**Activity**
The response should consist of the data reproduced word for word.

(Source texts of formatted documents)
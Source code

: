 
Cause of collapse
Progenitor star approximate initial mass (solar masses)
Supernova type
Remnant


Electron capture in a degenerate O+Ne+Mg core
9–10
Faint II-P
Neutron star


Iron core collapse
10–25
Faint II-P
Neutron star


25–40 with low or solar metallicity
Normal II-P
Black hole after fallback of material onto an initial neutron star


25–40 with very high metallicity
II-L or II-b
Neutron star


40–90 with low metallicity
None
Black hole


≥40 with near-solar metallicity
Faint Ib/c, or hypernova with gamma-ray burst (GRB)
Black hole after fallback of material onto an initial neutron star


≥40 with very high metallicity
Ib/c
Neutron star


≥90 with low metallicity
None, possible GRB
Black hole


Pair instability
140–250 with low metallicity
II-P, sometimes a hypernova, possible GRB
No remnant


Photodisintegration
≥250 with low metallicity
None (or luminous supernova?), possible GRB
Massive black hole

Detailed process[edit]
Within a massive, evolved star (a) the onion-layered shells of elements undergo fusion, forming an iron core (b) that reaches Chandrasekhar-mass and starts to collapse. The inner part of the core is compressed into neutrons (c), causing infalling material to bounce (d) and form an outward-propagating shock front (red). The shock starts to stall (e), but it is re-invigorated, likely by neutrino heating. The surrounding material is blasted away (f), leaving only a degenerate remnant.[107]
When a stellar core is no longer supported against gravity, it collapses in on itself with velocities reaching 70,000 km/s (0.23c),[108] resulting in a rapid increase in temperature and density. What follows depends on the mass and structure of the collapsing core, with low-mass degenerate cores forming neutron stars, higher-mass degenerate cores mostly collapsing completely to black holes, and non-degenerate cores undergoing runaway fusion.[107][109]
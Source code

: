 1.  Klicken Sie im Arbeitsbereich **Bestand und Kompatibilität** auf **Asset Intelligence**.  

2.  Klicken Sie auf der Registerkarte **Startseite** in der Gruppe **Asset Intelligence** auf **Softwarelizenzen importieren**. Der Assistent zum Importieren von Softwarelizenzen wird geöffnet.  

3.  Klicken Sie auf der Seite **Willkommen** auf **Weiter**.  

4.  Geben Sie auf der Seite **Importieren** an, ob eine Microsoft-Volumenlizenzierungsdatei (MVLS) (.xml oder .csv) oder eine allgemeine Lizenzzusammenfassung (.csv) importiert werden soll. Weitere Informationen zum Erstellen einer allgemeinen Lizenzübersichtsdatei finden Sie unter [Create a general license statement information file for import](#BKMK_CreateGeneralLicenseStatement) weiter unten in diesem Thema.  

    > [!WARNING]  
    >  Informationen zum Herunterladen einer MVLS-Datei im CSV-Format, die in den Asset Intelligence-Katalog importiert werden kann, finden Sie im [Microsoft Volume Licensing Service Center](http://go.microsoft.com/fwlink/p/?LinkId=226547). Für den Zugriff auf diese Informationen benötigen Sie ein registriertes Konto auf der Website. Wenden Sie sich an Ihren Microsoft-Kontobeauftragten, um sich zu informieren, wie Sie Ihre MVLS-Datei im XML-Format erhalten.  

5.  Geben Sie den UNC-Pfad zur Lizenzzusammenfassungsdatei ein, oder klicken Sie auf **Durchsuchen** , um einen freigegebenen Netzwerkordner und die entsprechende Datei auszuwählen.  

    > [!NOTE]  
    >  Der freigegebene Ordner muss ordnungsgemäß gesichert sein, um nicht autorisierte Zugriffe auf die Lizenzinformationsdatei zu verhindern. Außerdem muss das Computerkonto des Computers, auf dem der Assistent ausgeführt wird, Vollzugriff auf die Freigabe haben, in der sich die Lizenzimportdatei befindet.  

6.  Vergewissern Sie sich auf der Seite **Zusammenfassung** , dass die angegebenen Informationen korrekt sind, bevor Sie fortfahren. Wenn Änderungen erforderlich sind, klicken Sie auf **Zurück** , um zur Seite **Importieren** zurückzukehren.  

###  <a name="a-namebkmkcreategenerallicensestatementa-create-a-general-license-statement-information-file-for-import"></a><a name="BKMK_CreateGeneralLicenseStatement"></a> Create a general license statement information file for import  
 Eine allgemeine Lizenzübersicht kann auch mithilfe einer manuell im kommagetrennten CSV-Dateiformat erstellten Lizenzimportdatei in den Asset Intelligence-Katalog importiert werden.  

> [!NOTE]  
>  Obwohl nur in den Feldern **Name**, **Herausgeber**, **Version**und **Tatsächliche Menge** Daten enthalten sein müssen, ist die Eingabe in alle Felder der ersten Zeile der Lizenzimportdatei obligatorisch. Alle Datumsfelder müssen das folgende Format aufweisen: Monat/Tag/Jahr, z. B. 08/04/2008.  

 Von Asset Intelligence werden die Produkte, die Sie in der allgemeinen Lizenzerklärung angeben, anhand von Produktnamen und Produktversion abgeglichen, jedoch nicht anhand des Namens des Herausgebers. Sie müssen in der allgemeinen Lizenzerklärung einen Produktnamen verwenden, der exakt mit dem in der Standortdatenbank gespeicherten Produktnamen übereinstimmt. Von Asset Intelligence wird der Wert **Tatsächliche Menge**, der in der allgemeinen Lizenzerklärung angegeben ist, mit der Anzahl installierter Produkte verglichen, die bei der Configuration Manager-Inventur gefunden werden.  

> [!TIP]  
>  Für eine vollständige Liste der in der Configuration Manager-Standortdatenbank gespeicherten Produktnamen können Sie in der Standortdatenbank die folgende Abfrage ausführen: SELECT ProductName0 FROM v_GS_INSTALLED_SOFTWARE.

**Result for this task**
Source code

: 
Cause of collapse
Progenitor star approximate initial mass (solar masses)
Supernova type
Remnant


Electron capture in a degenerate O+Ne+Mg core
9–10
Faint II-P
Neutron star


Iron core collapse
10–25
Faint II-P
Neutron star


25–40 with low or solar metallicity
Normal II-P
Black hole after fallback of material onto an initial neutron star


25–40 with very high metallicity
II-L or II-b
Neutron star


40–90 with low metallicity
None
Black hole


≥40 with near-solar metallicity
Faint Ib/c, or hypernova with gamma-ray burst (GRB)
Black hole after fallback of material onto an initial neutron star


≥40 with very high metallicity
Ib/c
Neutron star


≥90 with low metallicity
None, possible GRB
Black hole


Pair instability
140–250 with low metallicity
II-P, sometimes a hypernova, possible GRB
No remnant


Photodisintegration
≥250 with low metallicity
None (or luminous supernova?), possible GRB
Massive black hole

Detailed process[edit]
Within a massive, evolved star (a) the onion-layered shells of elements undergo fusion, forming an iron core (b) that reaches Chandrasekhar-mass and starts to collapse. The inner part of the core is compressed into neutrons (c), causing infalling material to bounce (d) and form an outward-propagating shock front (red). The shock starts to stall (e), but it is re-invigorated, likely by neutrino heating. The surrounding material is blasted away (f), leaving only a degenerate remnant.[107]
When a stellar core is no longer supported against gravity, it collapses in on itself with velocities reaching 70,000 km/s (0.23c),[108] resulting in a rapid increase in temperature and density. What follows depends on the mass and structure of the collapsing core, with low-mass degenerate cores forming neutron stars, higher-mass degenerate cores mostly collapsing completely to black holes, and non-degenerate cores undergoing runaway fusion.[107][109]
Source code

: 1.  Klicken Sie im Arbeitsbereich **Bestand und Kompatibilität** auf **Asset Intelligence**.  

2.  Klicken Sie auf der Registerkarte **Startseite** in der Gruppe **Asset Intelligence** auf **Softwarelizenzen importieren**. Der Assistent zum Importieren von Softwarelizenzen wird geöffnet.  

3.  Klicken Sie auf der Seite **Willkommen** auf **Weiter**.  

4.  Geben Sie auf der Seite **Importieren** an, ob eine Microsoft-Volumenlizenzierungsdatei (MVLS) (.xml oder .csv) oder eine allgemeine Lizenzzusammenfassung (.csv) importiert werden soll. Weitere Informationen zum Erstellen einer allgemeinen Lizenzübersichtsdatei finden Sie unter [Create a general license statement information file for import](#BKMK_CreateGeneralLicenseStatement) weiter unten in diesem Thema.  

    > [!WARNING]  
    >  Informationen zum Herunterladen einer MVLS-Datei im CSV-Format, die in den Asset Intelligence-Katalog importiert werden kann, finden Sie im [Microsoft Volume Licensing Service Center](http://go.microsoft.com/fwlink/p/?LinkId=226547). Für den Zugriff auf diese Informationen benötigen Sie ein registriertes Konto auf der Website. Wenden Sie sich an Ihren Microsoft-Kontobeauftragten, um sich zu informieren, wie Sie Ihre MVLS-Datei im XML-Format erhalten.  

5.  Geben Sie den UNC-Pfad zur Lizenzzusammenfassungsdatei ein, oder klicken Sie auf **Durchsuchen** , um einen freigegebenen Netzwerkordner und die entsprechende Datei auszuwählen.  

    > [!NOTE]  
    >  Der freigegebene Ordner muss ordnungsgemäß gesichert sein, um nicht autorisierte Zugriffe auf die Lizenzinformationsdatei zu verhindern. Außerdem muss das Computerkonto des Computers, auf dem der Assistent ausgeführt wird, Vollzugriff auf die Freigabe haben, in der sich die Lizenzimportdatei befindet.  

6.  Vergewissern Sie sich auf der Seite **Zusammenfassung** , dass die angegebenen Informationen korrekt sind, bevor Sie fortfahren. Wenn Änderungen erforderlich sind, klicken Sie auf **Zurück** , um zur Seite **Importieren** zurückzukehren.  

###  <a name="a-namebkmkcreategenerallicensestatementa-create-a-general-license-statement-information-file-for-import"></a><a name="BKMK_CreateGeneralLicenseStatement"></a> Create a general license statement information file for import  
 Eine allgemeine Lizenzübersicht kann auch mithilfe einer manuell im kommagetrennten CSV-Dateiformat erstellten Lizenzimportdatei in den Asset Intelligence-Katalog importiert werden.  

> [!NOTE]  
>  Obwohl nur in den Feldern **Name**, **Herausgeber**, **Version**und **Tatsächliche Menge** Daten enthalten sein müssen, ist die Eingabe in alle Felder der ersten Zeile der Lizenzimportdatei obligatorisch. Alle Datumsfelder müssen das folgende Format aufweisen: Monat/Tag/Jahr, z. B. 08/04/2008.  

 Von Asset Intelligence werden die Produkte, die Sie in der allgemeinen Lizenzerklärung angeben, anhand von Produktnamen und Produktversion abgeglichen, jedoch nicht anhand des Namens des Herausgebers. Sie müssen in der allgemeinen Lizenzerklärung einen Produktnamen verwenden, der exakt mit dem in der Standortdatenbank gespeicherten Produktnamen übereinstimmt. Von Asset Intelligence wird der Wert **Tatsächliche Menge**, der in der allgemeinen Lizenzerklärung angegeben ist, mit der Anzahl installierter Produkte verglichen, die bei der Configuration Manager-Inventur gefunden werden.  

> [!TIP]  
>  Für eine vollständige Liste der in der Configuration Manager-Standortdatenbank gespeicherten Produktnamen können Sie in der Standortdatenbank die folgende Abfrage ausführen: SELECT ProductName0 FROM v_GS_INSTALLED_SOFTWARE.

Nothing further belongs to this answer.